═════ Dataset records
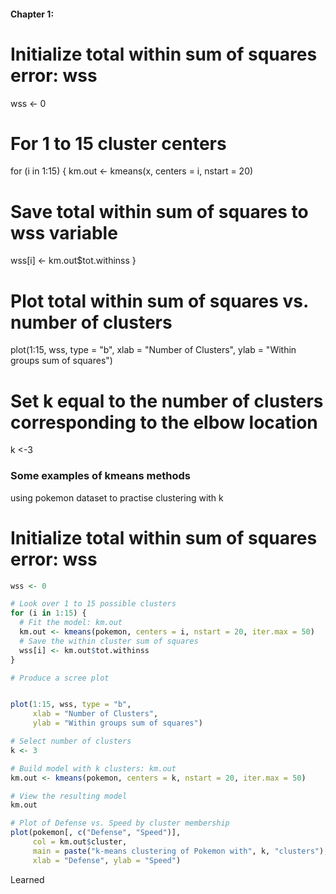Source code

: #### Chapter 1:


# Initialize total within sum of squares error: wss
wss <- 0

# For 1 to 15 cluster centers
for (i in 1:15) {
  km.out <- kmeans(x, centers = i, nstart = 20)
  # Save total within sum of squares to wss variable
  wss[i] <- km.out$tot.withinss
}

# Plot total within sum of squares vs. number of clusters
plot(1:15, wss, type = "b", 
     xlab = "Number of Clusters", 
     ylab = "Within groups sum of squares")

# Set k equal to the number of clusters corresponding to the elbow location
k <-3

### Some examples of kmeans methods


using pokemon dataset to practise clustering with k 

# Initialize total within sum of squares error: wss

```R
wss <- 0

# Look over 1 to 15 possible clusters
for (i in 1:15) {
  # Fit the model: km.out
  km.out <- kmeans(pokemon, centers = i, nstart = 20, iter.max = 50)
  # Save the within cluster sum of squares
  wss[i] <- km.out$tot.withinss
}

# Produce a scree plot


plot(1:15, wss, type = "b", 
     xlab = "Number of Clusters", 
     ylab = "Within groups sum of squares")

# Select number of clusters
k <- 3

# Build model with k clusters: km.out
km.out <- kmeans(pokemon, centers = k, nstart = 20, iter.max = 50)

# View the resulting model
km.out

# Plot of Defense vs. Speed by cluster membership
plot(pokemon[, c("Defense", "Speed")],
     col = km.out$cluster,
     main = paste("k-means clustering of Pokemon with", k, "clusters"),
     xlab = "Defense", ylab = "Speed")
```
Learned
══════════
## What to do
Show every line above in which the word "kmeans" occurs.

## The completed task
  km.out <- kmeans(x, centers = i, nstart = 20)
### Some examples of kmeans methods
  km.out <- kmeans(pokemon, centers = i, nstart = 20, iter.max = 50)
km.out <- kmeans(pokemon, centers = k, nstart = 20, iter.max = 50)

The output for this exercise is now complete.